▸ **ASSIGNMENT**
Where does the string "continuous" occur in the records below? Copy every line that holds it.

▸ **INFORMATION SHOWN**
■ ■ ■ ■ ■ ■ ■
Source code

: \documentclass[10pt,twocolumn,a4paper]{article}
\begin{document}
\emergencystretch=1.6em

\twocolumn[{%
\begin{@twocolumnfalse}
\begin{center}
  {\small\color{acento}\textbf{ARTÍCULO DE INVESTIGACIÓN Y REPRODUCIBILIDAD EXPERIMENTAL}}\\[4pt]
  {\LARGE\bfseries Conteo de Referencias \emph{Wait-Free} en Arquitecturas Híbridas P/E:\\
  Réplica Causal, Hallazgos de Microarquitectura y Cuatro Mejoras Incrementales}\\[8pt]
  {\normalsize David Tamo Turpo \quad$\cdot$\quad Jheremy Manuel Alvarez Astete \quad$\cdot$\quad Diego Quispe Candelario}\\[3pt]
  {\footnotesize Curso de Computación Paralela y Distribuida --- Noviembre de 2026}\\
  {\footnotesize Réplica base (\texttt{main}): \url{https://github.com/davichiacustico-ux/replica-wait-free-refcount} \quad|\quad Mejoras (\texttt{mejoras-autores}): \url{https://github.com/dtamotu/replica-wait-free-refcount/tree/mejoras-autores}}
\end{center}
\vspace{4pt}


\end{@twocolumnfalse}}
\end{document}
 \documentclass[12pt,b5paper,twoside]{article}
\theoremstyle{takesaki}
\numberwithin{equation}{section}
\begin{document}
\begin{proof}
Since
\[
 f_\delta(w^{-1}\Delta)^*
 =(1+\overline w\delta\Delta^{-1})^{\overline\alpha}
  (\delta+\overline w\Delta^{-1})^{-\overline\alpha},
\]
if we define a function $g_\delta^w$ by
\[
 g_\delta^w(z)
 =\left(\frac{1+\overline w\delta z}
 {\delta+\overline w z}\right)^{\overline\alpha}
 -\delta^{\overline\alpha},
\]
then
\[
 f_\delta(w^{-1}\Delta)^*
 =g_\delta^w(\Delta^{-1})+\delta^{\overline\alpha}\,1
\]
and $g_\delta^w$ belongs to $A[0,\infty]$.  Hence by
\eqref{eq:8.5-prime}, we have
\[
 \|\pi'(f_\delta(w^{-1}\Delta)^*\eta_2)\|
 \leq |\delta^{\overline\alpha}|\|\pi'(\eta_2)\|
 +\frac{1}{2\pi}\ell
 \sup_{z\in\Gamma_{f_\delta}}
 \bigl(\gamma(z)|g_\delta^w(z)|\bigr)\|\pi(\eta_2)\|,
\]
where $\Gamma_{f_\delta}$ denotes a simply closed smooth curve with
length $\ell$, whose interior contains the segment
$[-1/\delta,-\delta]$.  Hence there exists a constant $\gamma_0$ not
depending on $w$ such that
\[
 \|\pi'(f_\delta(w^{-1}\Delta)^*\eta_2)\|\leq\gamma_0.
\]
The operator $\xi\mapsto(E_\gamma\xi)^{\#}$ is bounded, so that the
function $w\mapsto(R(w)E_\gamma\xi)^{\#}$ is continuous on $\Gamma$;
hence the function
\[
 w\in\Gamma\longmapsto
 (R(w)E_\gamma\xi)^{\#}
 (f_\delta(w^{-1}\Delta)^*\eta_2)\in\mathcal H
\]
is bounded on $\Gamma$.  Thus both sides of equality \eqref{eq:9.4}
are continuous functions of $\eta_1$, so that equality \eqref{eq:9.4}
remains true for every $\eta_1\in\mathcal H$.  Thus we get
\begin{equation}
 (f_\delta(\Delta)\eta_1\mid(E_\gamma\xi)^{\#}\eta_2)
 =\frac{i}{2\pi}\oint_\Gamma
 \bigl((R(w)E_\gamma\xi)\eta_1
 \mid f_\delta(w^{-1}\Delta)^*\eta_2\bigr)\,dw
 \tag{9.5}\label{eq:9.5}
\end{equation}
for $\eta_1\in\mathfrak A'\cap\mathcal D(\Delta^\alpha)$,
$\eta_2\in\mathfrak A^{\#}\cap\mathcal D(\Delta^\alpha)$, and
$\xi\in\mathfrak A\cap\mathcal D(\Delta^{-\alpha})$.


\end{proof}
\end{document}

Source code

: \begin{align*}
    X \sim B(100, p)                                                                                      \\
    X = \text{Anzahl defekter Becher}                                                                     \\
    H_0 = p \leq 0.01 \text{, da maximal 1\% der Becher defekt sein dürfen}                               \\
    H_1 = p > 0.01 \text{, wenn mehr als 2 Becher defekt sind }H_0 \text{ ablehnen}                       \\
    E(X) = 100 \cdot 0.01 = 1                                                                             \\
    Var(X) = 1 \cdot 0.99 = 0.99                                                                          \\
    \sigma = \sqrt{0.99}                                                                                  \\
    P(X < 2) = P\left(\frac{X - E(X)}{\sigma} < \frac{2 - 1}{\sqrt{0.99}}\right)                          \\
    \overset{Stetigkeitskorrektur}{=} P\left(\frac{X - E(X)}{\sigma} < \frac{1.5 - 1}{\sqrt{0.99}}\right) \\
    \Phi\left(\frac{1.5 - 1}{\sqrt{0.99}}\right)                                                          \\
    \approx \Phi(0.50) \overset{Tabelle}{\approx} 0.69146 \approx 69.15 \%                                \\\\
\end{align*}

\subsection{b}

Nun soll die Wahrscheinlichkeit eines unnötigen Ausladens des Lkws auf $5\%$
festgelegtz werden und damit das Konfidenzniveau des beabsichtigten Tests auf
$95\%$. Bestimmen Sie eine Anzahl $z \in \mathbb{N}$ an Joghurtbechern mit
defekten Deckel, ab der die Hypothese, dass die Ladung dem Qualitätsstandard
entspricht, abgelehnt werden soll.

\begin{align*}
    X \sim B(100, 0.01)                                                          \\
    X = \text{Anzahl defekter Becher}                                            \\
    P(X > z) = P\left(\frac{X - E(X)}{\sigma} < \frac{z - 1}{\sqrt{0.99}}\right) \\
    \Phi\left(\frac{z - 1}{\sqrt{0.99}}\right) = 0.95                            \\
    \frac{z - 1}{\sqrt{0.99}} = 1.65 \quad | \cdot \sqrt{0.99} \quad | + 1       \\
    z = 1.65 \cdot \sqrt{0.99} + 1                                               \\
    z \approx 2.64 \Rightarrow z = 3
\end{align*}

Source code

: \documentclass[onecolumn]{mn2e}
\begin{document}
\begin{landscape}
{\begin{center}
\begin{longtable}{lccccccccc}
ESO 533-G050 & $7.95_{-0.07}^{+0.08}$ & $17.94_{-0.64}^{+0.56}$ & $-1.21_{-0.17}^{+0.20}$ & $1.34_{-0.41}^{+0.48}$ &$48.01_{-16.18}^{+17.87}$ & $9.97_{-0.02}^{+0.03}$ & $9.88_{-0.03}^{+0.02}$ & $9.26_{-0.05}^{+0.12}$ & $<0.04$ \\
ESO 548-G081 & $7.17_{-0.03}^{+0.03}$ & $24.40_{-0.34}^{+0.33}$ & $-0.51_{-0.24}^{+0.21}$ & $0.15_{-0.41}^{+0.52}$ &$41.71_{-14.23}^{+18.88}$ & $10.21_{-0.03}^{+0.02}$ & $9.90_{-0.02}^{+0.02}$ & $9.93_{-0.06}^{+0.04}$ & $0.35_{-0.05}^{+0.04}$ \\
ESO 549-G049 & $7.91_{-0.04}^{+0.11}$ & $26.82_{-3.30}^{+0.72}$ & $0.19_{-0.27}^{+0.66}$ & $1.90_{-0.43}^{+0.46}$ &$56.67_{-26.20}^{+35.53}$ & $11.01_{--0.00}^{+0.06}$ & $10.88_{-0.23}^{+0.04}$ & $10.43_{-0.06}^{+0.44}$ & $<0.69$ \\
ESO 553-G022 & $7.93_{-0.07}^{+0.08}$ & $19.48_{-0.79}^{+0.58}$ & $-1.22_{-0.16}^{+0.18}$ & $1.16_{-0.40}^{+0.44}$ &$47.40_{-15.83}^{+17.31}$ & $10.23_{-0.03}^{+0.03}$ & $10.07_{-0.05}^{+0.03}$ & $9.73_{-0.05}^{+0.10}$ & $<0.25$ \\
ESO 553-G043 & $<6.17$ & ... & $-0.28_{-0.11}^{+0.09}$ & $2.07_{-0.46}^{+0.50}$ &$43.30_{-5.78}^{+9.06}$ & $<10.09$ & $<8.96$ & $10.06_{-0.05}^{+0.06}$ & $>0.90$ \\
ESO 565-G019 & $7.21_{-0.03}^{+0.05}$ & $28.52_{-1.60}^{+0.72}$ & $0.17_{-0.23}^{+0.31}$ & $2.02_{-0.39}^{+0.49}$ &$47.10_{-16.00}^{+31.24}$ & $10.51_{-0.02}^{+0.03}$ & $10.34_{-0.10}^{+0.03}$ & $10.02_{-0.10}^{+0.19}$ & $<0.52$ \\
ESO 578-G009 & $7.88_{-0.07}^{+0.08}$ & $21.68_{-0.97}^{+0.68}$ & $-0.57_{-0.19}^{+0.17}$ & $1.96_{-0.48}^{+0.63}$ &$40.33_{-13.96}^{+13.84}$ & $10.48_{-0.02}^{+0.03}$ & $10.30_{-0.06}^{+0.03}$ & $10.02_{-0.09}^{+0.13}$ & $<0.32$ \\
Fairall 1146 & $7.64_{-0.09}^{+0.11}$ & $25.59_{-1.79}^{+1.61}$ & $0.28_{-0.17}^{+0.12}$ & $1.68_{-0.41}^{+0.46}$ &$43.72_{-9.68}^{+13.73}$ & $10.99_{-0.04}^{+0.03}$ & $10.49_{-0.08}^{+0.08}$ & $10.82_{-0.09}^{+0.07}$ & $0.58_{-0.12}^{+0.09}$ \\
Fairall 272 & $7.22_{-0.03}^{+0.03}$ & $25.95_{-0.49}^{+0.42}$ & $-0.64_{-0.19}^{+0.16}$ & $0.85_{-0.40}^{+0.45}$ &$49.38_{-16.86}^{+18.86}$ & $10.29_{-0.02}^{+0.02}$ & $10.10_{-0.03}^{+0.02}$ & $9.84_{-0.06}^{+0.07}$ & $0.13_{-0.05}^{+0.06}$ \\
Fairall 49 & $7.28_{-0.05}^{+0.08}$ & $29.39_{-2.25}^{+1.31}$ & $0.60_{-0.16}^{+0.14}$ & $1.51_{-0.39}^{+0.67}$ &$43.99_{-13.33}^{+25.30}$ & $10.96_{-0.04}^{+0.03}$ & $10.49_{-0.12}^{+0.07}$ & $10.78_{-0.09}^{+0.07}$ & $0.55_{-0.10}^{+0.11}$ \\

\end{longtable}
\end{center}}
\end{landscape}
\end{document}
■ ■ ■ ■ ■ ■ ■
▸ **RESULT FOR THIS EXERCISE**
function $w\mapsto(R(w)E_\gamma\xi)^{\#}$ is continuous on $\Gamma$;
are continuous functions of $\eta_1$, so that equality \eqref{eq:9.4}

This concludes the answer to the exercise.